Saved entries
_ _ _ _
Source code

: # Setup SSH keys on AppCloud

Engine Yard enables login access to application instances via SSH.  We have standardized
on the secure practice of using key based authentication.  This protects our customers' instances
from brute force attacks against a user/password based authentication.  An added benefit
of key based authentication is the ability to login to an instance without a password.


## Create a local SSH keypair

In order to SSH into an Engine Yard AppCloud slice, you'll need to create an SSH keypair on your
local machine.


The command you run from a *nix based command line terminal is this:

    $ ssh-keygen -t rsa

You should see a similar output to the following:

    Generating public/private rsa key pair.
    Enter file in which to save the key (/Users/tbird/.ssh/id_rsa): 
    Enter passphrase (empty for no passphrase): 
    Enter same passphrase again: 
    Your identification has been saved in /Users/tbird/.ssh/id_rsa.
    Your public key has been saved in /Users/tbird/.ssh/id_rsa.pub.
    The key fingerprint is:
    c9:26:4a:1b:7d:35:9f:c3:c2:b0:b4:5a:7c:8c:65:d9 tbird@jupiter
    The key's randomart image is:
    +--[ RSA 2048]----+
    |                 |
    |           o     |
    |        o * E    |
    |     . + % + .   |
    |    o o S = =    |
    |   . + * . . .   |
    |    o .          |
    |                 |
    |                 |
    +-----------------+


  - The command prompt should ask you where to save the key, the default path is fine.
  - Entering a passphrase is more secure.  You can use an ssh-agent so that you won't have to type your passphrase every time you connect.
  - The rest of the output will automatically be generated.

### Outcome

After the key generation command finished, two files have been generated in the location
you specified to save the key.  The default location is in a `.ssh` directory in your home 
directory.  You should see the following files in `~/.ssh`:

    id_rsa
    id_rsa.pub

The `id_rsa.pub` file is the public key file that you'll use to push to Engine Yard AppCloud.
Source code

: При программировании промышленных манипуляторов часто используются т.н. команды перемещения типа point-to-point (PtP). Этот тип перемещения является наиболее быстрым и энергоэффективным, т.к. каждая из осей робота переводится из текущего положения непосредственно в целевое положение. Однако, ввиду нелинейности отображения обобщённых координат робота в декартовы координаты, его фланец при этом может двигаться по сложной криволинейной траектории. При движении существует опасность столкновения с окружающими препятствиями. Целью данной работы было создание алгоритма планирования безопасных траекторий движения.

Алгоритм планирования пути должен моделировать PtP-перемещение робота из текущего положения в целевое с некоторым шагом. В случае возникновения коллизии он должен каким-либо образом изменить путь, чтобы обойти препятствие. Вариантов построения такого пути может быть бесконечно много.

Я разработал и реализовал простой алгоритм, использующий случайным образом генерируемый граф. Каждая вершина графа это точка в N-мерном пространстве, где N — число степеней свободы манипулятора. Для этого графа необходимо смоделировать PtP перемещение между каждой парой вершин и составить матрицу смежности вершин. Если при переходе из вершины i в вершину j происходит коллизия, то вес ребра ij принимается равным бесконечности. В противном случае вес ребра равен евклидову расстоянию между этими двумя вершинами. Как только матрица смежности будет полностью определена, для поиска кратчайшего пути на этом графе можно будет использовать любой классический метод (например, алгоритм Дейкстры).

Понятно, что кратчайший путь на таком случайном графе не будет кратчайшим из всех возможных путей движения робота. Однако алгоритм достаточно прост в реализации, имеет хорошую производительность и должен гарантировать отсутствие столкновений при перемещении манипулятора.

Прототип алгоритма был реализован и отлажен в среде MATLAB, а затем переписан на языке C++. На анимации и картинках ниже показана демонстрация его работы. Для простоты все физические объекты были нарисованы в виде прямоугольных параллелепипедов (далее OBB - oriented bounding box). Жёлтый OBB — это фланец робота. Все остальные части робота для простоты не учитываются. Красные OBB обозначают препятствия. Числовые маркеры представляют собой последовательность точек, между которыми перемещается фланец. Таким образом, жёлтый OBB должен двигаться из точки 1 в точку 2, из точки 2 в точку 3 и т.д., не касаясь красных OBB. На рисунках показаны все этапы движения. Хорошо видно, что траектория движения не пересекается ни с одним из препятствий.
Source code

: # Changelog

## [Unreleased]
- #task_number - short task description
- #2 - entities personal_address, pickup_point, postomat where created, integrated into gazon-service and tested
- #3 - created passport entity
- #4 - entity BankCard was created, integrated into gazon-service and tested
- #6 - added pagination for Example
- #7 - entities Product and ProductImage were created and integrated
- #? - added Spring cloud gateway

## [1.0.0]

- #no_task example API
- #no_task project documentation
_ _ _ _
What the task requires >> Restate verbatim all lines from the start of the data through the line containing "on the secure", with both ends kept.

Task result >>
Source code

: # Setup SSH keys on AppCloud

Engine Yard enables login access to application instances via SSH.  We have standardized
on the secure practice of using key based authentication.  This protects our customers' instances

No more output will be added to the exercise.